Spero tanto che Salvatore Vassallo segua questo sito e risponda. In una sua recente intervista al Corriere prende infatti le distanze da una qualche legge che regolamenti le primarie di partito: “I problemi delle primarie non si risolvono per legge”. A difesa della sua deregulation, Vassallo chiama in causa le tradizioni della Dc e del Pci, che le suppone senza democrazia interna e nelle mani dei capibastone; non si scandalizza troppo dei soldi regalati all’elettore napoletano ricordando, forse, gli spaghetti di Achille Lauro; e compie un salto azzardato quando paragona il mercimonio del voto delle primarie napoletane con la richiesta di un consiglio del nome da votare al segretario del vecchio Pci emiliano. Una pratica, quella di consigliare un nome da votare, presente in tutte le elezioni democratiche del mondo. Vassallo insomma, gli impicci napoletani, i brogli e il voto comprato e a Roma gonfiato, li ritiene “…una dinamica purtroppo nota di un voto organizzato”, da digerire e sopportare con pazienza perché non c’è niente da fare. Infine fa capire che le primarie aperte sono frutto della provvidenza e della migliore democrazia possibile. Ma meglio lasciarle senza regole. Quelle regole di “trasparenza” che invece suggerisce il suo amico Stefano Ceccanti in una intervista all’Unità, che condividendola in pieno consiglio di leggere: “Sì alle primarie per legge e chi perde non può candidarsi“.

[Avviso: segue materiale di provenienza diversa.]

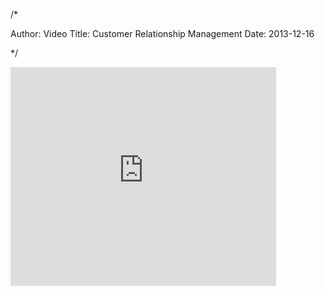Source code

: /*

Author: Video
Title: Customer Relationship Management
Date:  2013-12-16

*/

<div class="video-container">


<iframe class="" id="" type="text/html" width="425" height="350" src="http://www.youtube.com/embed/gBcHf60CSj4?&amp;showinfo=0" frameborder="0"  ></iframe>



</div>


<!-- Working on Share Links -->


<!-- <a href="http://www.facebook.com/sharer.php?u=http://www.patrickemclean.com/videos/this" target="_blank">Facebook</a>


<a href="https://twitter.com/share" target="_blank">Twitter</a>

<a href="http://www.linkedin.com/shareArticle?mini=true&url=http://www.patrickemclean.com/videos/this" target="_blank">LinkedIn</a>

<a href="http://www.linkedin.com/shareArticle?mini=true&url=http://www.patrickemclean.com/videos/this" onclick="javascript:window.open(this.href,
  '', 'menubar=no,toolbar=no,resizable=yes,scrollbars=yes,height=600,width=600');return false;">LinkedIn</a>

<a href="https://plus.google.com/share?url=http://www.patrickemclean.com/videos/this" onclick="javascript:window.open(this.href,
  '', 'menubar=no,toolbar=no,resizable=yes,scrollbars=yes,height=600,width=600');return false;">G+</a> -->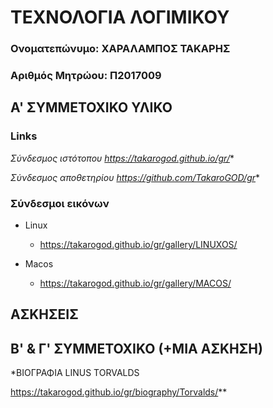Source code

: # ΤΕΧΝΟΛΟΓΙΑ ΛΟΓΙΜΙΚΟΥ

### Ονοματεπώνυμο: ΧΑΡΑΛΑΜΠΟΣ ΤΑΚΑΡΗΣ
### Αριθμός Μητρώου: Π2017009


## A' ΣΥΜΜΕΤΟΧΙΚΟ ΥΛΙΚΟ 

### Links

*Σύνδεσμος ιστότοπου https://takarogod.github.io/gr/**

*Σύνδεσμος αποθετηρίου https://github.com/TakaroGOD/gr**


### Σύνδεσμοι εικόνων

* Linux

  * https://takarogod.github.io/gr/gallery/LINUXOS/

* Macos

  * https://takarogod.github.io/gr/gallery/MACOS/

## ΑΣΚΗΣΕΙΣ



## Β' & Γ' ΣΥΜΜΕΤΟΧΙΚΟ (+ΜΙΑ ΑΣΚΗΣΗ)



*ΒΙΟΓΡΑΦΙΑ LINUS TORVALDS

  https://takarogod.github.io/gr/biography/Torvalds/**
  
  
 

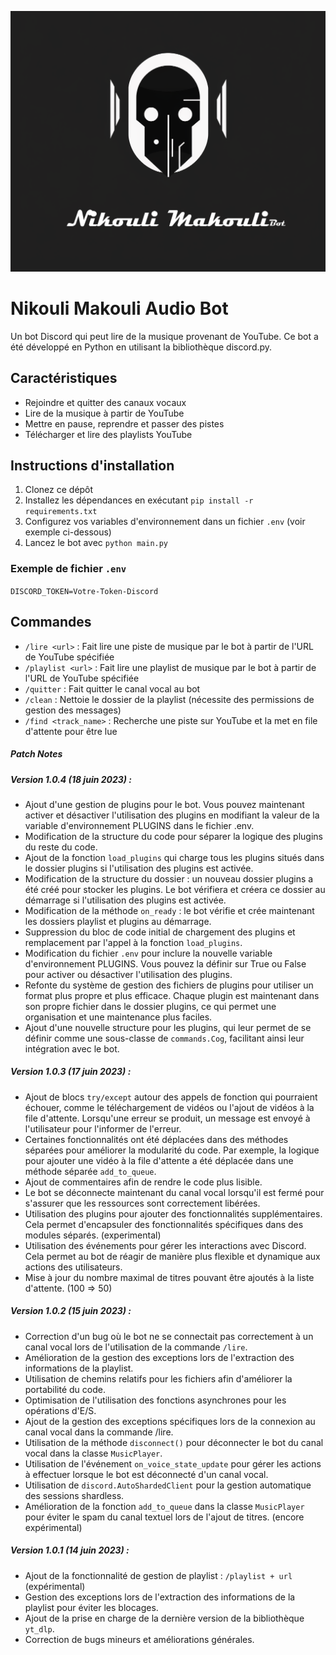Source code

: ![Cover](https://github.com/Lumantis/BotAudio/blob/main/NikouliMakouli.png)

# Nikouli Makouli Audio Bot

Un bot Discord qui peut lire de la musique provenant de YouTube. Ce bot a été développé en Python en utilisant la bibliothèque discord.py.

## Caractéristiques

- Rejoindre et quitter des canaux vocaux
- Lire de la musique à partir de YouTube
- Mettre en pause, reprendre et passer des pistes
- Télécharger et lire des playlists YouTube

## Instructions d'installation

1. Clonez ce dépôt
2. Installez les dépendances en exécutant `pip install -r requirements.txt`
3. Configurez vos variables d'environnement dans un fichier `.env` (voir exemple ci-dessous)
4. Lancez le bot avec `python main.py`

### Exemple de fichier `.env`

`DISCORD_TOKEN=Votre-Token-Discord`

## Commandes

- `/lire <url>` : Fait lire une piste de musique par le bot à partir de l'URL de YouTube spécifiée
- `/playlist <url>` : Fait lire une playlist de musique par le bot à partir de l'URL de YouTube spécifiée
- `/quitter` : Fait quitter le canal vocal au bot
- `/clean` : Nettoie le dossier de la playlist (nécessite des permissions de gestion des messages)
- `/find <track_name>` : Recherche une piste sur YouTube et la met en file d'attente pour être lue


##### Patch Notes

##### Version 1.0.4 (18 juin 2023) :

- Ajout d'une gestion de plugins pour le bot. Vous pouvez maintenant activer et désactiver l'utilisation des plugins en modifiant la valeur de la variable d'environnement PLUGINS dans le fichier .env.
- Modification de la structure du code pour séparer la logique des plugins du reste du code.
- Ajout de la fonction `load_plugins` qui charge tous les plugins situés dans le dossier plugins si l'utilisation des plugins est activée.
- Modification de la structure du dossier : un nouveau dossier plugins a été créé pour stocker les plugins. Le bot vérifiera et créera ce dossier au démarrage si l'utilisation des plugins est activée.
- Modification de la méthode `on_ready` : le bot vérifie et crée maintenant les dossiers playlist et plugins au démarrage.
- Suppression du bloc de code initial de chargement des plugins et remplacement par l'appel à la fonction `load_plugins`.
- Modification du fichier `.env` pour inclure la nouvelle variable d'environnement PLUGINS. Vous pouvez la définir sur True ou False pour activer ou désactiver l'utilisation des plugins.
- Refonte du système de gestion des fichiers de plugins pour utiliser un format plus propre et plus efficace. Chaque plugin est maintenant dans son propre fichier dans le dossier plugins, ce qui permet une organisation et une maintenance plus faciles.
- Ajout d'une nouvelle structure pour les plugins, qui leur permet de se définir comme une sous-classe de `commands.Cog`, facilitant ainsi leur intégration avec le bot.

##### Version 1.0.3 (17 juin 2023) :

- Ajout de blocs `try/except` autour des appels de fonction qui pourraient échouer, comme le téléchargement de vidéos ou l'ajout de vidéos à la file d'attente. Lorsqu'une erreur se produit, un message est envoyé à l'utilisateur pour l'informer de l'erreur.
- Certaines fonctionnalités ont été déplacées dans des méthodes séparées pour améliorer la modularité du code. Par exemple, la logique pour ajouter une vidéo à la file d'attente a été déplacée dans une méthode séparée `add_to_queue`.
- Ajout de commentaires afin de rendre le code plus lisible.
- Le bot se déconnecte maintenant du canal vocal lorsqu'il est fermé pour s'assurer que les ressources sont correctement libérées.
- Utilisation des plugins pour ajouter des fonctionnalités supplémentaires. Cela permet d'encapsuler des fonctionnalités spécifiques dans des modules séparés. (experimental)
- Utilisation des événements pour gérer les interactions avec Discord. Cela permet au bot de réagir de manière plus flexible et dynamique aux actions des utilisateurs.
- Mise à jour du nombre maximal de titres pouvant être ajoutés à la liste d'attente. (100 => 50)

##### Version 1.0.2 (15 juin 2023) :

- Correction d'un bug où le bot ne se connectait pas correctement à un canal vocal lors de l'utilisation de la commande `/lire`.
- Amélioration de la gestion des exceptions lors de l'extraction des informations de la playlist.
- Utilisation de chemins relatifs pour les fichiers afin d'améliorer la portabilité du code.
- Optimisation de l'utilisation des fonctions asynchrones pour les opérations d'E/S.
- Ajout de la gestion des exceptions spécifiques lors de la connexion au canal vocal dans la commande /lire.
- Utilisation de la méthode `disconnect()` pour déconnecter le bot du canal vocal dans la classe `MusicPlayer`.
- Utilisation de l'événement `on_voice_state_update` pour gérer les actions à effectuer lorsque le bot est déconnecté d'un canal vocal.
- Utilisation de `discord.AutoShardedClient` pour la gestion automatique des sessions shardless.
- Amélioration de la fonction `add_to_queue` dans la classe `MusicPlayer` pour éviter le spam du canal textuel lors de l'ajout de titres. (encore expérimental)

##### Version 1.0.1 (14 juin 2023) :

- Ajout de la fonctionnalité de gestion de playlist : `/playlist + url` (expérimental)
- Gestion des exceptions lors de l'extraction des informations de la playlist pour éviter les blocages.
- Ajout de la prise en charge de la dernière version de la bibliothèque `yt_dlp`.
- Correction de bugs mineurs et améliorations générales.
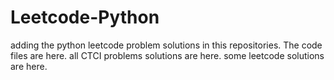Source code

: # Leetcode-Python
adding the python leetcode problem solutions in this repositories. 
The code files are here.
all CTCI problems solutions are here.
some leetcode solutions are here.


































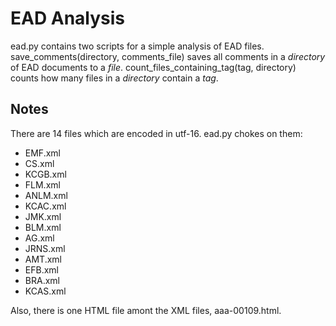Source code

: EAD Analysis
============

ead.py contains two scripts for a simple analysis of EAD files.
save\_comments(directory, comments\_file) saves
all comments in a _directory_ of EAD documents to a _file_.
count\_files\_containing\_tag(tag, directory) counts how many files in a
_directory_ contain a _tag_. 

Notes
-----
There are 14 files which are encoded in utf-16. ead.py chokes on them:

* EMF.xml
* CS.xml
* KCGB.xml
* FLM.xml
* ANLM.xml
* KCAC.xml
* JMK.xml
* BLM.xml
* AG.xml
* JRNS.xml
* AMT.xml
* EFB.xml
* BRA.xml
* KCAS.xml

Also, there is one HTML file amont the XML files, aaa-00109.html.
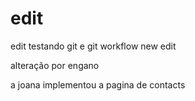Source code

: # edit
edit testando git e git workflow
new edit


alteração por engano

a joana implementou a pagina de contacts
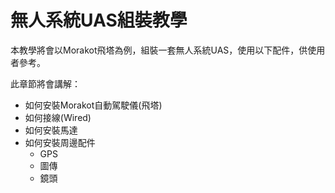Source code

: # 無人系統UAS組裝教學

本教學將會以Morakot飛塔為例，組裝一套無人系統UAS，使用以下配件，供使用者參考。



此章節將會講解：

* 如何安裝Morakot自動駕駛儀(飛塔)
* 如何接線(Wired)
* 如何安裝馬達
* 如何安裝周邊配件
  * GPS
  * 圖傳
  * 鏡頭

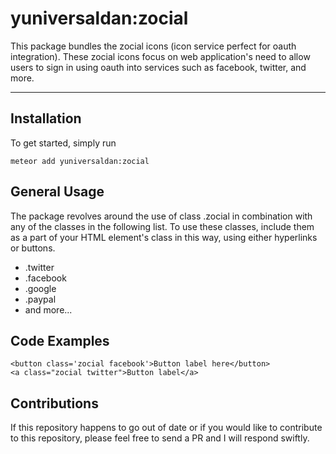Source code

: # yuniversaldan:zocial

This package bundles the zocial icons (icon service perfect for oauth integration). These zocial icons focus on
web application's need to allow users to sign in using oauth into services such as facebook, twitter, and more. 

***

## Installation

To get started, simply run

    meteor add yuniversaldan:zocial


## General Usage

The package revolves around the use of class .zocial in combination with any of the classes in the following
list. To use these classes, include them as a part of your HTML element's class in this way, using
either hyperlinks or buttons.

+ .twitter
+ .facebook
+ .google
+ .paypal
+ and more...


## Code Examples

    <button class='zocial facebook'>Button label here</button>
    <a class="zocial twitter">Button label</a>


## Contributions

If this repository happens to go out of date or if you would like to contribute to this repository, please
feel free to send a PR and I will respond swiftly.
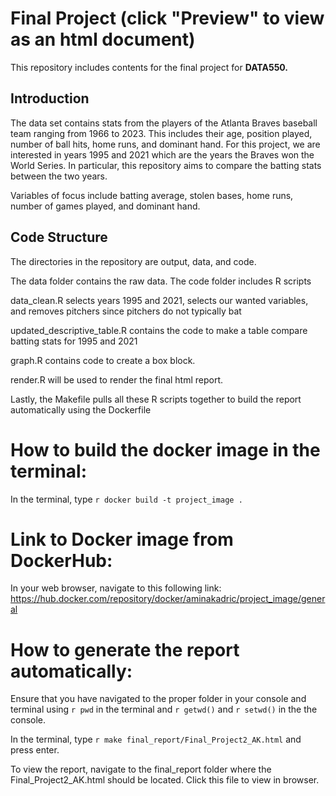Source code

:# Final Project (click "Preview" to view as an html document)

This repository includes contents for the final project for __DATA550.__

## Introduction

The data set contains stats from the players of the Atlanta Braves baseball 
team ranging from 1966 to 2023. This includes their age, position played, number
of ball hits, home runs, and dominant hand. For this project, we are interested
in years 1995 and 2021 which are the years the Braves won the World Series. In 
particular, this repository aims to compare the batting stats between the two years.

Variables of focus include batting average, stolen bases, home runs, number of 
games played, and dominant hand.

## Code Structure

The directories in the repository are output, data, and code.

The data folder contains the raw data. The code folder includes R scripts

data_clean.R selects years 1995 and 2021, selects our wanted variables, and removes pitchers since pitchers do not typically bat

updated_descriptive_table.R contains the code to make a table compare batting
stats for 1995 and 2021

graph.R contains code to create a box block. 

render.R will be used to render the final html report.

Lastly, the Makefile pulls all these R scripts together to build the report automatically
using the Dockerfile

# How to build the docker image in the terminal:

In the terminal, type `r docker build -t project_image .`


# Link to Docker image from DockerHub:

In your web browser, navigate to this following link:
https://hub.docker.com/repository/docker/aminakadric/project_image/general


# How to generate the report automatically:

Ensure that you have navigated to the proper folder in your console and terminal
using `r pwd` in the terminal and `r getwd()` and `r setwd()` in the the console.

In the terminal, type `r make final_report/Final_Project2_AK.html` and press enter.

To view the report, navigate to the final_report folder where the Final_Project2_AK.html
should be located. Click this file to view in browser.



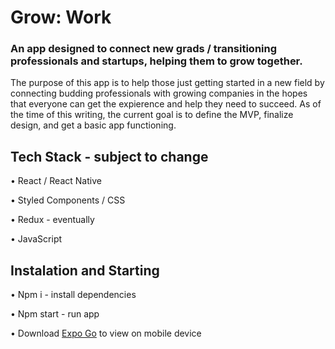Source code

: # Grow: Work
### An app designed to connect new grads / transitioning professionals and startups, helping them to grow together.

The purpose of this app is to help those just getting started in a new field by connecting budding professionals with growing companies in the hopes that everyone can get the expierence and help they need to succeed. As of the time of this writing, the current goal is to define the MVP, finalize design, and get a basic app functioning. 

## Tech Stack - subject to change

• React / React Native

• Styled Components / CSS

• Redux - eventually

• JavaScript

## Instalation and Starting

• Npm i - install dependencies

• Npm start - run app

• Download [Expo Go](https://expo.dev/client) to view on mobile device
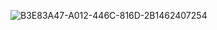 ![B3E83A47-A012-446C-816D-2B1462407254](https://user-images.githubusercontent.com/94035945/155003873-04bd6274-3feb-47dc-99df-7ef721e977bd.jpeg)

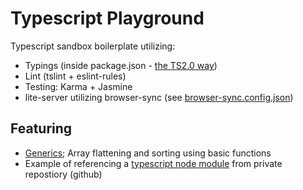 # Typescript Playground
Typescript sandbox boilerplate utilizing:

* Typings (inside package.json - [the TS2.0 way](https://blogs.msdn.microsoft.com/typescript/2016/09/22/announcing-typescript-2-0/))
* Lint (tslint + eslint-rules) 
* Testing: Karma + Jasmine
* lite-server utilizing browser-sync (see [browser-sync.config.json](./browser-sync.config.json))

## Featuring
* [Generics](./src/generics); Array flattening and sorting using basic functions 
* Example of referencing a [typescript node module](https://github.com/xx0r/typescript-node-module) from private repostiory (github)



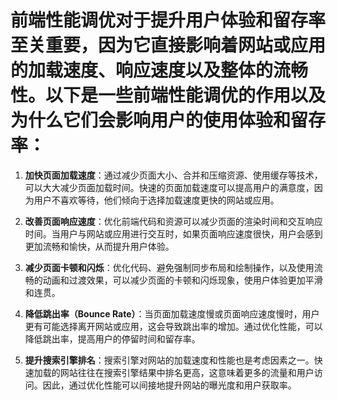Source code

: 
# 前端性能调优对于提升用户体验和留存率至关重要，因为它直接影响着网站或应用的加载速度、响应速度以及整体的流畅性。以下是一些前端性能调优的作用以及为什么它们会影响用户的使用体验和留存率：

1. **加快页面加载速度**：通过减少页面大小、合并和压缩资源、使用缓存等技术，可以大大减少页面加载时间。快速的页面加载速度可以提高用户的满意度，因为用户不喜欢等待，他们倾向于选择加载速度更快的网站或应用。

2. **改善页面响应速度**：优化前端代码和资源可以减少页面的渲染时间和交互响应时间。当用户与网站或应用进行交互时，如果页面响应速度很快，用户会感到更加流畅和愉快，从而提升用户体验。

3. **减少页面卡顿和闪烁**：优化代码、避免强制同步布局和绘制操作，以及使用流畅的动画和过渡效果，可以减少页面的卡顿和闪烁现象，使用户体验更加平滑和连贯。

4. **降低跳出率（Bounce Rate）**：当页面加载速度慢或页面响应速度慢时，用户更有可能选择离开网站或应用，这会导致跳出率的增加。通过优化性能，可以降低跳出率，提高用户的停留时间和留存率。

5. **提升搜索引擎排名**：搜索引擎对网站的加载速度和性能也是考虑因素之一。快速加载的网站往往在搜索引擎结果中排名更高，这意味着更多的流量和用户访问。因此，通过优化性能可以间接地提升网站的曝光度和用户获取率。
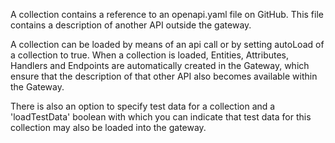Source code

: A collection contains a reference to an openapi.yaml file on GitHub.
This file contains a description of another API outside the gateway.

A collection can be loaded by means of an api call or by setting autoLoad of a collection to true.
When a collection is loaded, Entities, Attributes, Handlers and Endpoints are automatically created in the Gateway, which ensure that the description of that other API also becomes available within the Gateway.

There is also an option to specify test data for a collection and a 'loadTestData' boolean with which you can indicate that test data for this collection may also be loaded into the gateway.
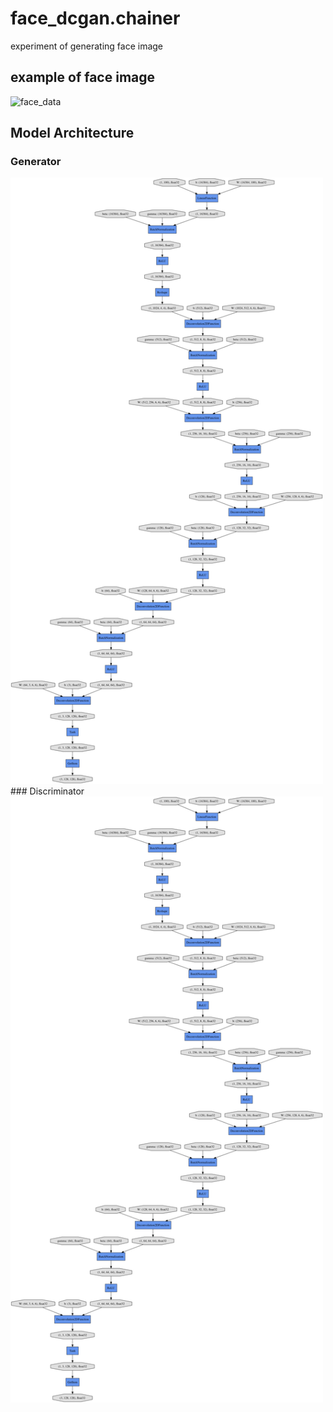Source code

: # face_dcgan.chainer
experiment of generating face image

## example of face image
![face_data](https://raw.github.com/wiki/haru-256/face_dcgan.chainer/images/Yukio_Hatoyama_0001.jpg)

## Model Architecture
### Generator
<img src="https://github.com/haru-256/face_dcgan.chainer/blob/master/gen_graph.png" width="500px">
### Discriminator
<img src="https://github.com/haru-256/face_dcgan.chainer/blob/master/gen_graph.png" width="500px">

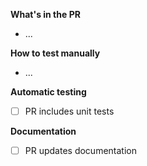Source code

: **What's in the PR**
* ...

**How to test manually**
* ...

**Automatic testing**
* [ ] PR includes unit tests

**Documentation**
* [ ] PR updates documentation
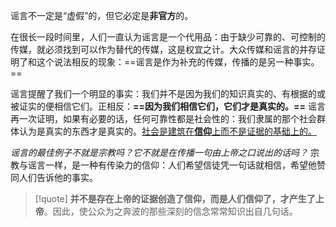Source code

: 
谣言不一定是“虚假”的，但它必定是**非官方**的。

在很长一段时间里，人们一直认为谣言是一个代用品：由于缺少可靠的、可控制的传媒，就必须找到可以作为替代的传媒，这是权宜之计。大众传媒和谣言的并存证明了和这个说法相反的现象：==谣言是作为补充的传媒，传播的是另一种事实。== 

谣言提醒了我们一个明显的事实：我们并不是因为我们的知识真实的、有根据的或被证实的便相信它们。正相反：**==因为我们相信它们，它们才是真实的。==** 谣言再一次证明，如果有必要的话，任何可靠性都是社会性的：我们隶属的那个社会群体认为是真实的东西才是真实的。<u>社会是建筑在<b>信仰</b>上而不是证据的基础上的。</u>

*谣言的最佳例子不就是宗教吗？它不就是在传播一句由上帝之口说出的话吗？* 宗教与谣言一样，是一种有传染力的信仰：人们希望信徒凭一句话就相信，希望他赞同人们告诉他的事实。

> [!quote] **并不是存在上帝的证据创造了信仰，而是人们信仰了，才产生了上帝**。因此，使公众为之奔波的那些深刻的信念常常知识出自几句话。

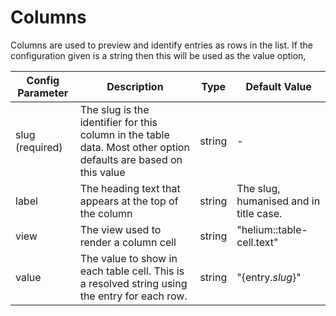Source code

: # Columns

Columns are used to preview and identify entries as rows in the list. If the configuration given is a string then this will be used as the value option,

| Config Parameter | Description | Type | Default Value |
| --- | --- | --- | -- |
| slug<br>(required) | The slug is the identifier for this column in the table data. Most other option defaults are based on this value | string | - |
| label | The heading text that appears at the top of the column | string | The slug, humanised and in title case. |
| view | The view used to render a column cell | string | "helium::table-cell.text" |
| value | The value to show in each table cell. This is a resolved string using the entry for each row. | string | "{entry._slug_}" |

Salvatore Vassallo, al pari di Stefano Ceccanti, è un ex fucino. E come Stefano Ceccanti è professore universitario, con esperienze uliviste e politiche nel Pd. Oggi è componente della sua Commissione di garanzia. Per diversi motivi non è dunque uno sprovveduto. Forse lo sprovveduto sono io dal momento che il titolo della sua intervista lo avrei completamente capovolto: I problemi delle primarie si risolvono per legge. Ove per legge suppongo una regolamentazione che non obblighi i partiti a fare le primarie, ma che, ispirata all’art. 49 della nostra Costituzione, al comunitarismo e personalismo delle sue radici, alla trasparenza e alla trafila democratica delle candidature, indichi intanto chi è abilitato a preparare le liste dei candidati e con quali deleghe. In secondo luogo che preveda un “organo indipendente di controllo” – come propone Ceccanti. Sono forse regole utili queste, che non delegittimano le primarie, ma che rilegittimano il ruolo del partito.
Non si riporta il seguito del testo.